As I write, I hear a steady drum beat and the mournful chanting I assume has to do with the end of the Señor de los Milagros (Lord of the Miracles) month. One month of rituals and devotions aimed at getting miracles out of God, and many I assume are left with the same physical handicaps, economic nightmares, and spiritual emptiness.
Who is this lord, and where are his miracles? I suppose our neighbors will go back to “passing the egg” or the crumpled up newspaper over sick loved ones in the hopes that the bad spirits will take up new residence. They pay their witch doctors absurd sums of money to give them advice on how to win back unfaithful lovers. They burn fat candles to wooden saint figurines in corners of their living rooms. There are no miracles. Only pain and confusion.
No, this cross-cultural adventure doesn’t feel so very removed than the one I’m reading about. Crossing cultures is a theme I identify with, if not the specific challenges. Feeling out of place, missing the comforts of home, loneliness, being surrounded by a people whose traditions and superstitions seem so odd to me. I understand their language, but I don’t understand the assumptions and experiences that prompt their words.

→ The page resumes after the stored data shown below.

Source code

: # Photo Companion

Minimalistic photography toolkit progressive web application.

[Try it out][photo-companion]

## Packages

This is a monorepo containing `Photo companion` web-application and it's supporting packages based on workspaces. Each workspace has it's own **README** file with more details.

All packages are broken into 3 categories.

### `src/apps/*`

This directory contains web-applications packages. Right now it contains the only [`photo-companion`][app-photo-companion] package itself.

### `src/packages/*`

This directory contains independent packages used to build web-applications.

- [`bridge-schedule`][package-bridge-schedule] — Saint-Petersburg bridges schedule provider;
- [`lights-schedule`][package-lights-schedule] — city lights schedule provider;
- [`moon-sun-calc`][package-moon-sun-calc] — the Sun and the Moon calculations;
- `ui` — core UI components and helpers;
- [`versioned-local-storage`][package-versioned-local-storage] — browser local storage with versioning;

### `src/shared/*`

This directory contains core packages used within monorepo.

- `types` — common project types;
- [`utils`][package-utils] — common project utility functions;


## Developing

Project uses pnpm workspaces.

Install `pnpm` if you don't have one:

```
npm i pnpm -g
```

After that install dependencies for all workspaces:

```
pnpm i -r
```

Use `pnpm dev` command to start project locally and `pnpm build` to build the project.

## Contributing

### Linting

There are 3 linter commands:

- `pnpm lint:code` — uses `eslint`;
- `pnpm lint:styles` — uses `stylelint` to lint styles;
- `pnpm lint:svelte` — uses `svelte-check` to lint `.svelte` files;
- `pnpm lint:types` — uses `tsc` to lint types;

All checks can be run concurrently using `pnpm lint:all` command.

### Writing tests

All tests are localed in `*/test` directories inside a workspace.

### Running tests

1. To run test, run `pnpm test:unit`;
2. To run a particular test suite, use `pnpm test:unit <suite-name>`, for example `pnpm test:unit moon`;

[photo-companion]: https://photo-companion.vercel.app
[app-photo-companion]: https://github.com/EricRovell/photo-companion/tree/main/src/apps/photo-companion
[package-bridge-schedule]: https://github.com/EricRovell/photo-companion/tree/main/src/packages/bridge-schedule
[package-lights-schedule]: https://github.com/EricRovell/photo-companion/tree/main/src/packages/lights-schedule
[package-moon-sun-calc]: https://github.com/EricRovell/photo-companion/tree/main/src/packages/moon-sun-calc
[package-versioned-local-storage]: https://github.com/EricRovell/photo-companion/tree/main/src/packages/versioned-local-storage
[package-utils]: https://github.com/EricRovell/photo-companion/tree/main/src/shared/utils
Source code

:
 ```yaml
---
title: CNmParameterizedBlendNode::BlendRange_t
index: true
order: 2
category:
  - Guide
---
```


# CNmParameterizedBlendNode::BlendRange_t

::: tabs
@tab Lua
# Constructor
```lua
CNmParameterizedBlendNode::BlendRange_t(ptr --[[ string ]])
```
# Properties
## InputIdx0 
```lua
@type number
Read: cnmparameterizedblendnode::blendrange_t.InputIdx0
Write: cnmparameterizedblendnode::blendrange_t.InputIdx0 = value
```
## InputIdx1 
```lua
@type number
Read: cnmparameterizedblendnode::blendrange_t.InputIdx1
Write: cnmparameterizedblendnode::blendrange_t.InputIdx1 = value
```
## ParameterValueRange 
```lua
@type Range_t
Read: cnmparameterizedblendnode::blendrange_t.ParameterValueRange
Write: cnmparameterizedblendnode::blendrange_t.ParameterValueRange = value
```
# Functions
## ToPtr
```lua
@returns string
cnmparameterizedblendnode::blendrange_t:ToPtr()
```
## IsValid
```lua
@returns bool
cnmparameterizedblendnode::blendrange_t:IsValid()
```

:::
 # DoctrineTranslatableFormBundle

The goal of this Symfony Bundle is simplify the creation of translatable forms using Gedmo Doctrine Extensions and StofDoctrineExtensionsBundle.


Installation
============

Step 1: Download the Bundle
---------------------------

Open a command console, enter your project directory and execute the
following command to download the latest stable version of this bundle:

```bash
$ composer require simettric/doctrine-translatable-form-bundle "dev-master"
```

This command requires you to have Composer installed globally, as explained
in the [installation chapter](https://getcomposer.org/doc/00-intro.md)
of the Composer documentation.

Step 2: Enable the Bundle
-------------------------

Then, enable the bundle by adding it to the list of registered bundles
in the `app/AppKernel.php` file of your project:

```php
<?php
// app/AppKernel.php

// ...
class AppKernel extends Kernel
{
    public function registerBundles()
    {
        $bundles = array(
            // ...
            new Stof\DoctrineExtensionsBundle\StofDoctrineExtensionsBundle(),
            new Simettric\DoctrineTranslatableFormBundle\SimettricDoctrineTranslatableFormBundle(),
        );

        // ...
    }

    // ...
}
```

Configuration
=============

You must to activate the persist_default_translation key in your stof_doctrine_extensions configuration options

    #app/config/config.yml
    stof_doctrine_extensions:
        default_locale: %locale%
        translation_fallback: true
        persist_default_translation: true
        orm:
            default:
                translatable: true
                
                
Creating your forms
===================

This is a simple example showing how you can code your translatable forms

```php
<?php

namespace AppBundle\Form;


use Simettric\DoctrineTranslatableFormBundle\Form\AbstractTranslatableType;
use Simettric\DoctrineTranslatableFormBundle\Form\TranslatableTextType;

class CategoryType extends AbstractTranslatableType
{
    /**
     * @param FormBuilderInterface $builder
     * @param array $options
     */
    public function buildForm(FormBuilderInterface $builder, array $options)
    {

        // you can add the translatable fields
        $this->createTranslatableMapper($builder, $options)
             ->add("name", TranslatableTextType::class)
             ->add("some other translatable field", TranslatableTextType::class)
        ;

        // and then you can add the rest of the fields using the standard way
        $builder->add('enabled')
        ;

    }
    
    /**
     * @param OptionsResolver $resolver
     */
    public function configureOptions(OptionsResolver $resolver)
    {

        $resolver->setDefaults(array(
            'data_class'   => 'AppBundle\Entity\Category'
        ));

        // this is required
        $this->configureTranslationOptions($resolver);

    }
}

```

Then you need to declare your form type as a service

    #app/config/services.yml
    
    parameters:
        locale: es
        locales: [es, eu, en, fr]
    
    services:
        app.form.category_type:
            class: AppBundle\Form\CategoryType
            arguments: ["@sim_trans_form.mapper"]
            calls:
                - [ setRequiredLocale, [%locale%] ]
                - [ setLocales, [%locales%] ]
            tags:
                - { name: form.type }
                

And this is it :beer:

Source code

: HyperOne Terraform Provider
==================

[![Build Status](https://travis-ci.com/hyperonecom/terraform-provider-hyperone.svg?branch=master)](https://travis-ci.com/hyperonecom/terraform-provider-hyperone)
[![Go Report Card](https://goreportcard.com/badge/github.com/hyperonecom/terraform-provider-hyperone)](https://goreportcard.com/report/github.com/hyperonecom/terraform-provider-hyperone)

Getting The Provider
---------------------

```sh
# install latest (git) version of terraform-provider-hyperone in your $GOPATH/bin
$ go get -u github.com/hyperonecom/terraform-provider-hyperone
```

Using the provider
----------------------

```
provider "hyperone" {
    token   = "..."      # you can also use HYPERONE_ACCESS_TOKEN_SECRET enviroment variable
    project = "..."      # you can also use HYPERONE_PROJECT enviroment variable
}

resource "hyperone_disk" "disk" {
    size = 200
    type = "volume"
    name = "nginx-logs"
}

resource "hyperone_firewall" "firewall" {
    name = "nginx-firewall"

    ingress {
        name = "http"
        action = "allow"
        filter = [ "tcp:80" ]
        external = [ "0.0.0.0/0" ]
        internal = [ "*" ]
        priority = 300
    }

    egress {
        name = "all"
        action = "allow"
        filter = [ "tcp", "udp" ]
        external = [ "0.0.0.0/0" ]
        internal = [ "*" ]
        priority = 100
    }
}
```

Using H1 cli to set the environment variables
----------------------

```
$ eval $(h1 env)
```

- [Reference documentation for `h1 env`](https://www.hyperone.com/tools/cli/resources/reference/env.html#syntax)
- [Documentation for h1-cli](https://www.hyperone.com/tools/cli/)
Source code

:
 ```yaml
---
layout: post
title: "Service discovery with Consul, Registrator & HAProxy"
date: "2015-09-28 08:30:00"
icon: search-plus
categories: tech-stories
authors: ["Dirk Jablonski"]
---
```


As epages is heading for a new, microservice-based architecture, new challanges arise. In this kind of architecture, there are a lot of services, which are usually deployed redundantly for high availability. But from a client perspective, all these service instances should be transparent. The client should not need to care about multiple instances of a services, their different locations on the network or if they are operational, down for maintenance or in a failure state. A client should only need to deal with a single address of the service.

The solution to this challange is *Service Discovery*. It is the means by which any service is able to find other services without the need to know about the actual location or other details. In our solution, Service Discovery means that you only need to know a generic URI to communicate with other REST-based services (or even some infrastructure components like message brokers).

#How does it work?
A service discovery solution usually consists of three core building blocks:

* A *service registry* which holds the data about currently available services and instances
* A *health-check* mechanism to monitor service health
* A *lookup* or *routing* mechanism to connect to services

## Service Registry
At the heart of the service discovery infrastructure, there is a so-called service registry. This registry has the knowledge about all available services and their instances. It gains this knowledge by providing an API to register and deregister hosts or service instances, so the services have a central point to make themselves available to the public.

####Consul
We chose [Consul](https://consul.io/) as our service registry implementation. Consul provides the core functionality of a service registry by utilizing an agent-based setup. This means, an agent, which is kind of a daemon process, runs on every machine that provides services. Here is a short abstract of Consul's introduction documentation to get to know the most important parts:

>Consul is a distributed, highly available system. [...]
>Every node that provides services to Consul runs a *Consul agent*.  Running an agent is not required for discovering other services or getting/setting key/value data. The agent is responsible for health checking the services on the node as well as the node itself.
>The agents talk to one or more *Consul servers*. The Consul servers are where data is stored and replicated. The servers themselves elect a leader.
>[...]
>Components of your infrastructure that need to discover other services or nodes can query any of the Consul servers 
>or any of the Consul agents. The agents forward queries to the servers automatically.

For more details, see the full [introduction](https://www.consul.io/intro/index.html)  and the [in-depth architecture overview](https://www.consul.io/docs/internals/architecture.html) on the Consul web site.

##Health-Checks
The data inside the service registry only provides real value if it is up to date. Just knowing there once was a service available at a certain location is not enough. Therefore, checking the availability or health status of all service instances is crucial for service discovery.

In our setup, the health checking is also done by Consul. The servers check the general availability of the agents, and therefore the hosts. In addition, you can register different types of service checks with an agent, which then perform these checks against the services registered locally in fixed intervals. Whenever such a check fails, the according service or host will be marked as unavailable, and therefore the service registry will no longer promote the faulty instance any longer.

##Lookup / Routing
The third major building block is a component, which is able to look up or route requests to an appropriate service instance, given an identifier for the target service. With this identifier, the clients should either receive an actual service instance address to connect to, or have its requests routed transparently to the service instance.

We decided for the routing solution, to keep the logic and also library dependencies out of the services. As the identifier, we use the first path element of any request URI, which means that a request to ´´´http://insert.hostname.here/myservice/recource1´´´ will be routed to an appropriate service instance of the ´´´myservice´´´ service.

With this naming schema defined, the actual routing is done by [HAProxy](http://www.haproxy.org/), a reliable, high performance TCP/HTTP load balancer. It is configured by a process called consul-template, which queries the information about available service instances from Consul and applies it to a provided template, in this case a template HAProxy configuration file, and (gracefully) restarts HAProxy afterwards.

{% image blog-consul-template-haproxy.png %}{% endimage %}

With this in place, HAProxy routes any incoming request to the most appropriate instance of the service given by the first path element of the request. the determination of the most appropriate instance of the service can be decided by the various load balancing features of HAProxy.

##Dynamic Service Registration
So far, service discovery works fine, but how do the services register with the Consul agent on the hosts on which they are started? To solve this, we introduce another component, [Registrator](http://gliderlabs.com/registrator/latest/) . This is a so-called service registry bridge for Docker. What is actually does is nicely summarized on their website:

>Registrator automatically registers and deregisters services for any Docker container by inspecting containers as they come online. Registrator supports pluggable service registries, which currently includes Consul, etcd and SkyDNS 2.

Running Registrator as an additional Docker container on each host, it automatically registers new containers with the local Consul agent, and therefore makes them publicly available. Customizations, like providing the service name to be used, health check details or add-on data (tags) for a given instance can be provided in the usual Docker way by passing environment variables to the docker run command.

We came here believing that people are all the same deep down and that we could identify with and minister to the needs of this community. When it comes to the essential message of the gospel, I think I believe that more completely today than I did one year ago. In terms of relating to people on the other hand-- loving, understanding, being understood—our experience is rewriting the theories we invented from our kitchen in Charlotte on rainy afternoons.